Every so often I go through phases of Scripture study, using various rabbinic methods of exegesis to pull out the full meaning of the Hebrew. I tend to get bored fairly easily just reading the text straight from Hebrew, so I need to stimulate my mind with something challenging and unconventional, or I quickly move on.

A few months ago I decided to try my brain at gematria. I am not so great at math, and numbers are not my favorite things to work with, but that provided a good stimulation. I had something to overcome and prove to myself that I could handle the challenge.

While I do not believe gematria to be the be-all-and-end-all to Scripture study, nor am I looking to trust solely on whatever the numbers hold, I do believe that it adds another level and dimension to the depths of Scripture. It can serve as proof that HaShem indeed orchestrated every word and that within even the most seemingly simple or insignificant parts of Scripture there is a lesson embedded. Not everyone is comfortable with this form of scriptural analysis, and that is okay. It will not always say anything important, but sometimes it reveals something quite profound.

In my adventure with numbers I must have tried thousands of combinations. As I would go to sleep I would think of a name or a word that I wanted to calculate. Once, I just had to know the numerical value of the words like blood, water, flower, and names like Judah, Cohen, and Levi.

Then something cool popped up.

Love (13)

The word “love” in Hebrew (ahavah) is so beautiful, and the love of God is so profound. I was rereading Paul Philip Levertoff’s Love and the Messianic Age, and reading about God’s love, which, according to Levertoff, is conveyed and personified only through Yeshua. Now that I was on my gematria kick, I needed to know the sum of the word “love.” I added it up in a second: 13.

Interesting. Does this mean anything? Well, I quickly remembered that the sum of HaShem’s holy name (the Tetragrammaton) is 26 (10 + 5 + 6 + 5), and of course 13 x 2 = 26. HaShem’s name is a double portion of love, which is perhaps where we derive the concept of the holy, ineffable name as representative of HaShem’s compassion.

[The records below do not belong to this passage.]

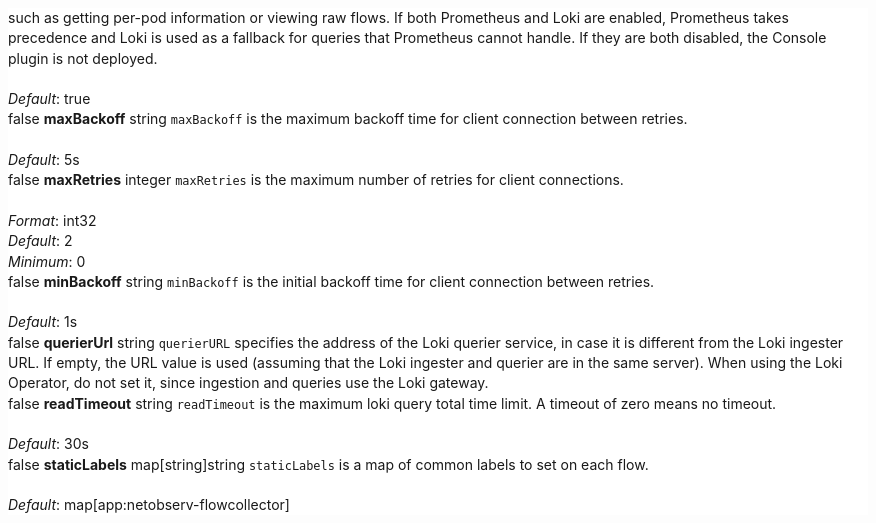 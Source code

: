 such as getting per-pod information or viewing raw flows.
If both Prometheus and Loki are enabled, Prometheus takes precedence and Loki is used as a fallback for queries that Prometheus cannot handle.
If they are both disabled, the Console plugin is not deployed.<br/>
          <br/>
            <i>Default</i>: true<br/>
        </td>
        <td>false</td>
      </tr><tr>
        <td><b>maxBackoff</b></td>
        <td>string</td>
        <td>
          `maxBackoff` is the maximum backoff time for client connection between retries.<br/>
          <br/>
            <i>Default</i>: 5s<br/>
        </td>
        <td>false</td>
      </tr><tr>
        <td><b>maxRetries</b></td>
        <td>integer</td>
        <td>
          `maxRetries` is the maximum number of retries for client connections.<br/>
          <br/>
            <i>Format</i>: int32<br/>
            <i>Default</i>: 2<br/>
            <i>Minimum</i>: 0<br/>
        </td>
        <td>false</td>
      </tr><tr>
        <td><b>minBackoff</b></td>
        <td>string</td>
        <td>
          `minBackoff` is the initial backoff time for client connection between retries.<br/>
          <br/>
            <i>Default</i>: 1s<br/>
        </td>
        <td>false</td>
      </tr><tr>
        <td><b>querierUrl</b></td>
        <td>string</td>
        <td>
          `querierURL` specifies the address of the Loki querier service, in case it is different from the
Loki ingester URL. If empty, the URL value is used (assuming that the Loki ingester
and querier are in the same server). When using the Loki Operator, do not set it, since
ingestion and queries use the Loki gateway.<br/>
        </td>
        <td>false</td>
      </tr><tr>
        <td><b>readTimeout</b></td>
        <td>string</td>
        <td>
          `readTimeout` is the maximum loki query total time limit.
A timeout of zero means no timeout.<br/>
          <br/>
            <i>Default</i>: 30s<br/>
        </td>
        <td>false</td>
      </tr><tr>
        <td><b>staticLabels</b></td>
        <td>map[string]string</td>
        <td>
          `staticLabels` is a map of common labels to set on each flow.<br/>
          <br/>
            <i>Default</i>: map[app:netobserv-flowcollector]<br/> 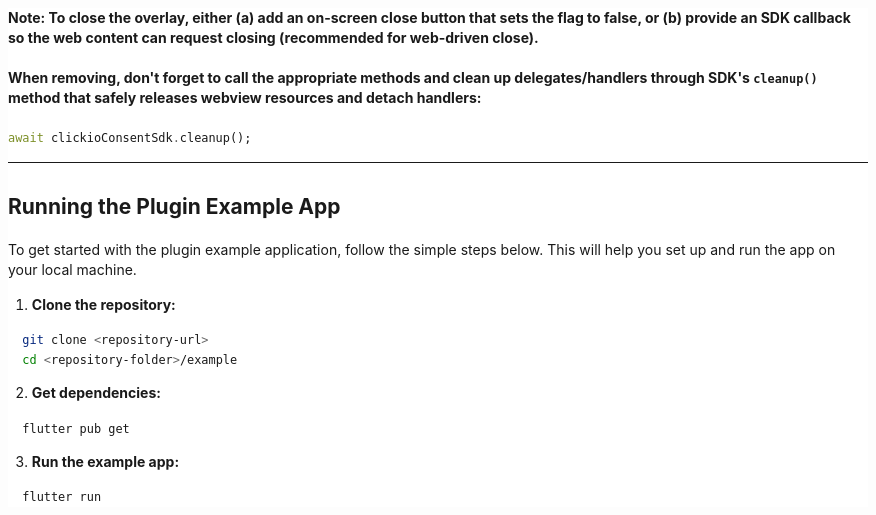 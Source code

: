 #### Note: To close the overlay, either (a) add an on-screen close button that sets the flag to false, or (b) provide an SDK callback so the web content can request closing (recommended for web-driven close).

#### When removing, don't forget to call the appropriate methods and clean up delegates/handlers through SDK's `cleanup()` method that safely releases webview resources and detach handlers:

```dart
await clickioConsentSdk.cleanup();
```

---

## Running the Plugin Example App

To get started with the plugin example application, follow the simple steps below. This will help you set up and run the app on your local machine.

1. **Clone the repository:**

```bash
  git clone <repository-url>
  cd <repository-folder>/example
```

2. **Get dependencies:**

```bash
  flutter pub get
```

3. **Run the example app:**


```bash
  flutter run
``` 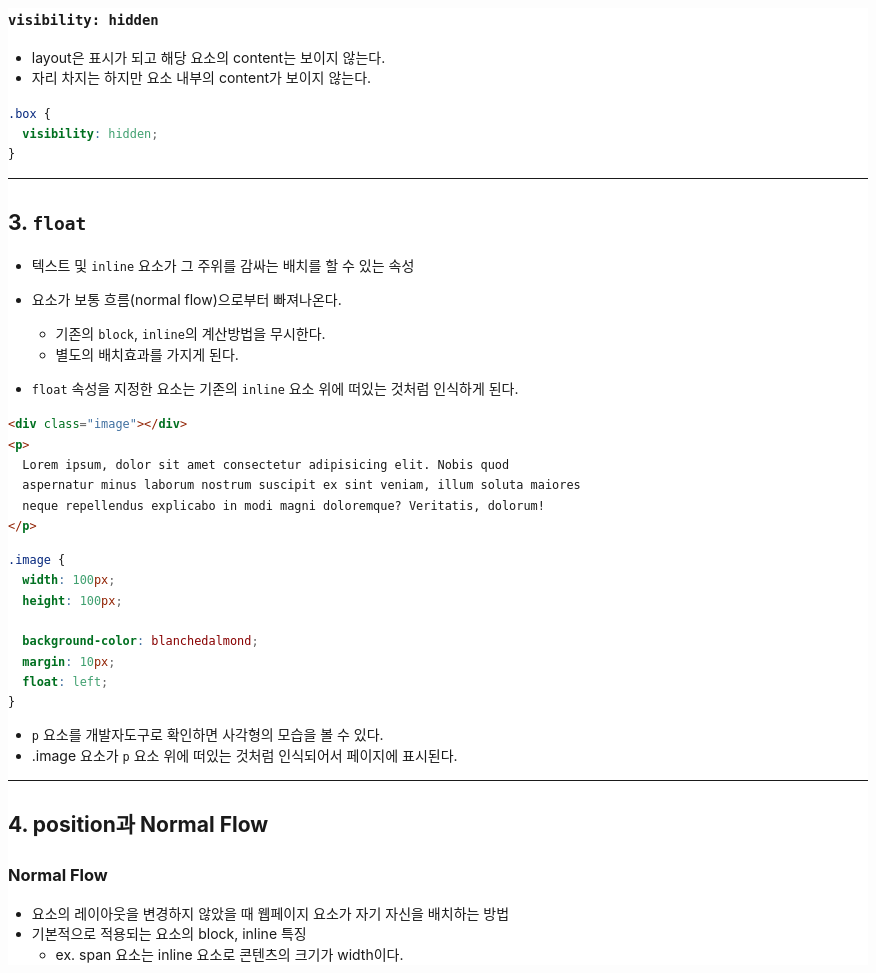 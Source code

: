 ### `visibility: hidden`

- layout은 표시가 되고 해당 요소의 content는 보이지 않는다.
- 자리 차지는 하지만 요소 내부의 content가 보이지 않는다.

```css
.box {
  visibility: hidden;
}
```

---

## 3. `float`

- 텍스트 및 `inline` 요소가 그 주위를 감싸는 배치를 할 수 있는 속성
- 요소가 보통 흐름(normal flow)으로부터 빠져나온다.

  - 기존의 `block`, `inline`의 계산방법을 무시한다.
  - 별도의 배치효과를 가지게 된다.

- `float` 속성을 지정한 요소는 기존의 `inline` 요소 위에 떠있는 것처럼 인식하게 된다.

```html
<div class="image"></div>
<p>
  Lorem ipsum, dolor sit amet consectetur adipisicing elit. Nobis quod
  aspernatur minus laborum nostrum suscipit ex sint veniam, illum soluta maiores
  neque repellendus explicabo in modi magni doloremque? Veritatis, dolorum!
</p>
```

```css
.image {
  width: 100px;
  height: 100px;

  background-color: blanchedalmond;
  margin: 10px;
  float: left;
}
```

- `p` 요소를 개발자도구로 확인하면 사각형의 모습을 볼 수 있다.
- .image 요소가 `p` 요소 위에 떠있는 것처럼 인식되어서 페이지에 표시된다.

---

## 4. position과 Normal Flow

### Normal Flow

- 요소의 레이아웃을 변경하지 않았을 때 웹페이지 요소가 자기 자신을 배치하는 방법
- 기본적으로 적용되는 요소의 block, inline 특징
  - ex. span 요소는 inline 요소로 콘텐츠의 크기가 width이다.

Also, I decided to look into 1 Corinthians, into the “chapter of love,” which, lo and behold, is in chapter 13! Not only that, but the chapter contains thirteen verses. Also, Paul’s description of what love is can be counted as thirteen attributes. Judaism informs us that HaShem has thirteen attributes, which he made known to Moses (Exodus 34:6-7). While the chapter and verse divisions may be later developments, it is still incredible and something that I choose to believe HaShem had a hand in.

Mosheh (345)

For whatever reason, Moses (מ-ש-ה) was on my list of names that I just had to know the value of. I added it up and it came to 345 [ ה = 5 / ש = 300 / מ = 40 ] . When I came up with this sum I got a little excited, because I recalled that the numerical value of “Messiah” (mashiach) was similar if not the same as that of Moses—or Mosheh.

Mashiach (358)

I added up mashiach (מ-ש-י-ח) and it came to 358. Well, the wind was taken out of my sails. I thought that it would be amazing if Messiah and Moses had the same value, showing that they were inextricably intertwined and connected. But it wasn’t so. Oh well.

Then I decided to see what the difference between the two names is. Interestingly enough, 358 – 345 = 13! So the difference between Messiah and Moses is love! This is a very small, minuscule revelation, but one that seemed important to me.

Moses was great; he was the greatest Jew. There is no doubt. And yet, there was one Jew who was greater still. They are not equal; Moses himself even tells us that one greater than he would come. Moses brought us the Torah, and Yeshua brought us grace, compassion, and love. Yeshua came in the wisdom of Moses, with the Torah of Moses, and yet with the profound love of God that was personified in his own flesh and in his own existence. He came with the thirteen attributes of God concealed and revealed in him. Moses was thirteen shy of Messiah, he was missing the Divine Logos indwelling him. Yeshua came and made up the difference.

I loved discovering this small detail. Perhaps I am not the first to discover it. However, it made me realize that without love, and without the attributes of HaShem, we have no Messiah. In the same manner, without Moses, and the Torah that HaShem handed down through him, we also have no Messiah. It is when these two components come together in absolute union that we get the most beautiful sum of 358: Mashiach.